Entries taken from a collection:
☆ ☆ ☆ ☆ ☆

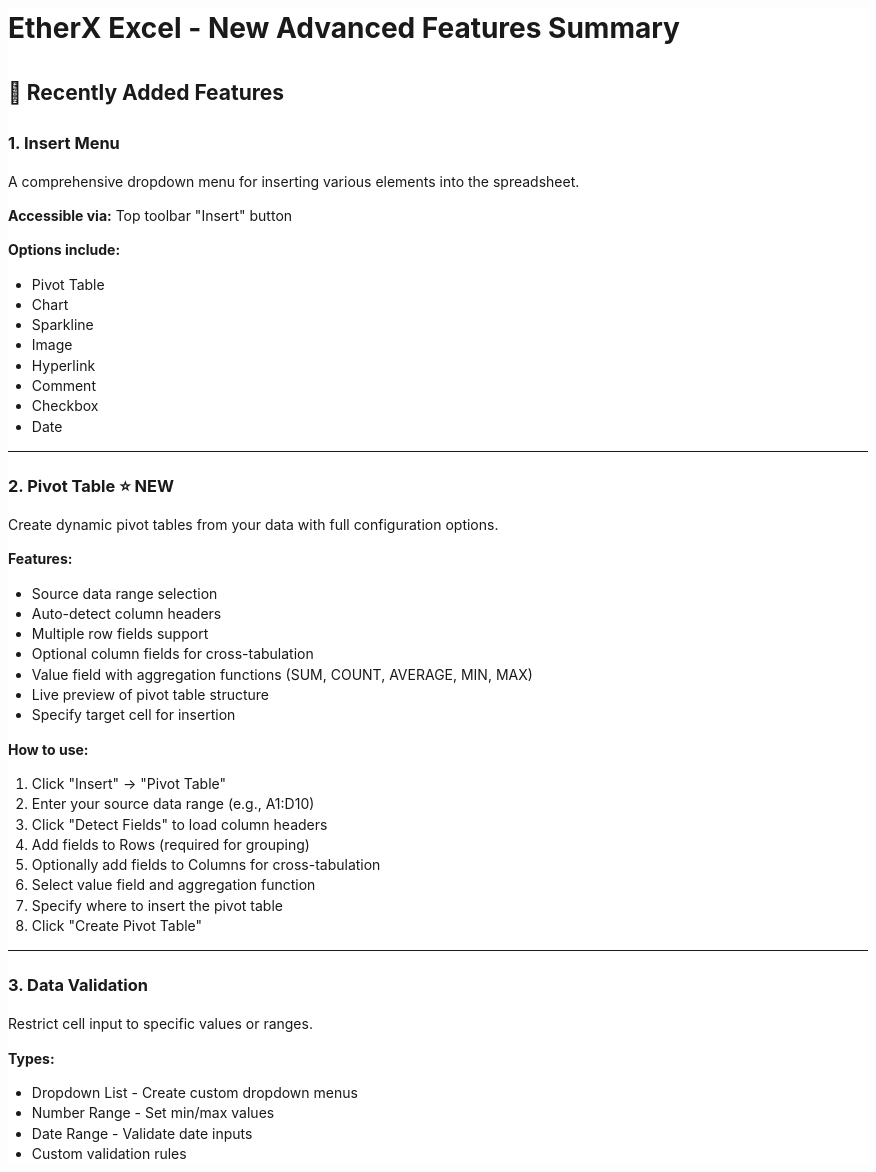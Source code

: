 # EtherX Excel - New Advanced Features Summary

## 🎯 Recently Added Features

### 1. **Insert Menu** 
A comprehensive dropdown menu for inserting various elements into the spreadsheet.

**Accessible via:** Top toolbar "Insert" button

**Options include:**
- Pivot Table
- Chart  
- Sparkline
- Image
- Hyperlink
- Comment
- Checkbox
- Date

---

### 2. **Pivot Table** ⭐ NEW
Create dynamic pivot tables from your data with full configuration options.

**Features:**
- Source data range selection
- Auto-detect column headers
- Multiple row fields support
- Optional column fields for cross-tabulation
- Value field with aggregation functions (SUM, COUNT, AVERAGE, MIN, MAX)
- Live preview of pivot table structure
- Specify target cell for insertion

**How to use:**
1. Click "Insert" → "Pivot Table"
2. Enter your source data range (e.g., A1:D10)
3. Click "Detect Fields" to load column headers
4. Add fields to Rows (required for grouping)
5. Optionally add fields to Columns for cross-tabulation
6. Select value field and aggregation function
7. Specify where to insert the pivot table
8. Click "Create Pivot Table"

---

### 3. **Data Validation**
Restrict cell input to specific values or ranges.

**Types:**
- Dropdown List - Create custom dropdown menus
- Number Range - Set min/max values
- Date Range - Validate date inputs
- Custom validation rules
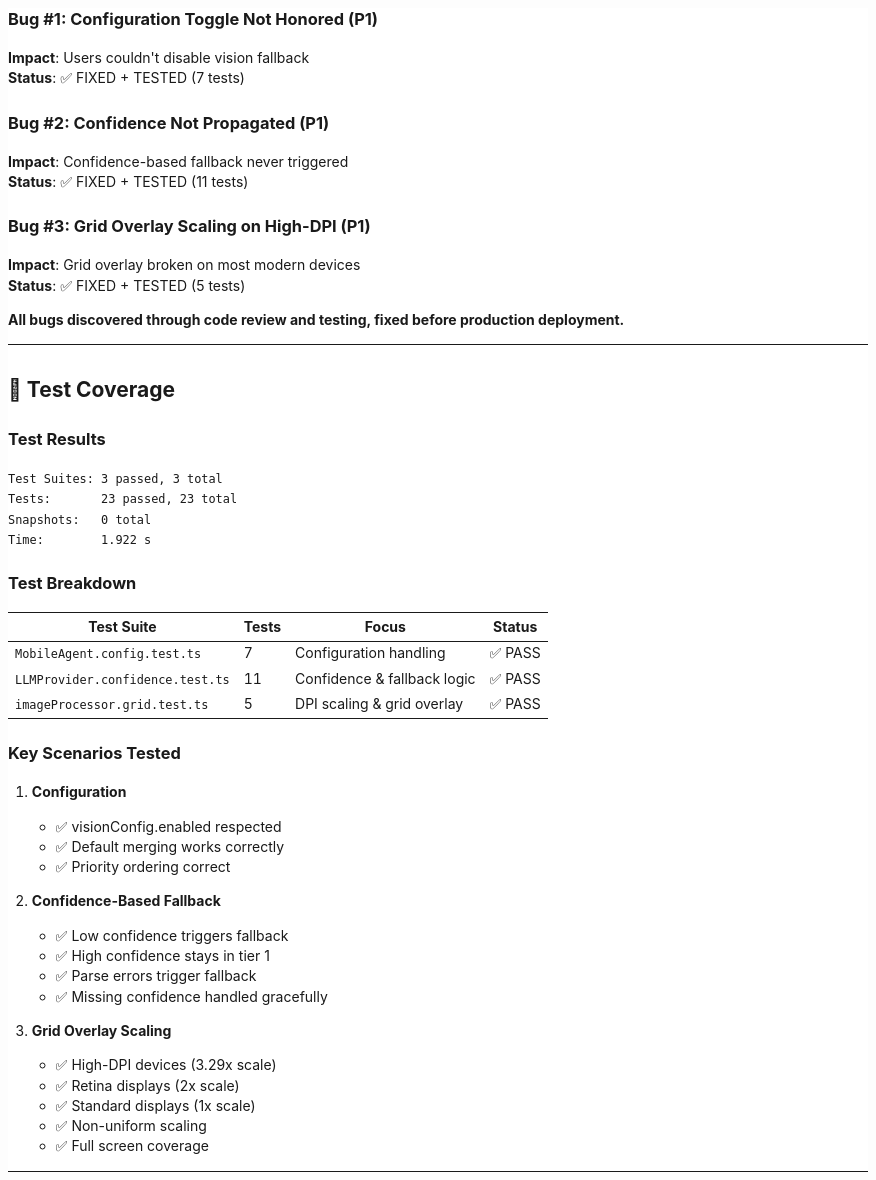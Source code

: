 ### Bug #1: Configuration Toggle Not Honored (P1)
**Impact**: Users couldn't disable vision fallback  
**Status**: ✅ FIXED + TESTED (7 tests)

### Bug #2: Confidence Not Propagated (P1)
**Impact**: Confidence-based fallback never triggered  
**Status**: ✅ FIXED + TESTED (11 tests)

### Bug #3: Grid Overlay Scaling on High-DPI (P1)
**Impact**: Grid overlay broken on most modern devices  
**Status**: ✅ FIXED + TESTED (5 tests)

**All bugs discovered through code review and testing, fixed before production deployment.**

---

## 🧪 Test Coverage

### Test Results
```
Test Suites: 3 passed, 3 total
Tests:       23 passed, 23 total
Snapshots:   0 total
Time:        1.922 s
```

### Test Breakdown

| Test Suite | Tests | Focus | Status |
|------------|-------|-------|--------|
| `MobileAgent.config.test.ts` | 7 | Configuration handling | ✅ PASS |
| `LLMProvider.confidence.test.ts` | 11 | Confidence & fallback logic | ✅ PASS |
| `imageProcessor.grid.test.ts` | 5 | DPI scaling & grid overlay | ✅ PASS |

### Key Scenarios Tested

1. **Configuration**
   - ✅ visionConfig.enabled respected
   - ✅ Default merging works correctly
   - ✅ Priority ordering correct

2. **Confidence-Based Fallback**
   - ✅ Low confidence triggers fallback
   - ✅ High confidence stays in tier 1
   - ✅ Parse errors trigger fallback
   - ✅ Missing confidence handled gracefully

3. **Grid Overlay Scaling**
   - ✅ High-DPI devices (3.29x scale)
   - ✅ Retina displays (2x scale)
   - ✅ Standard displays (1x scale)
   - ✅ Non-uniform scaling
   - ✅ Full screen coverage

---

☆ ☆ ☆ ☆ ☆

_TASK OBJECTIVE_
Scan the records above and report every line with the string "displays".

_EXERCISE RESPONSE_
   - ✅ Retina displays (2x scale)
   - ✅ Standard displays (1x scale)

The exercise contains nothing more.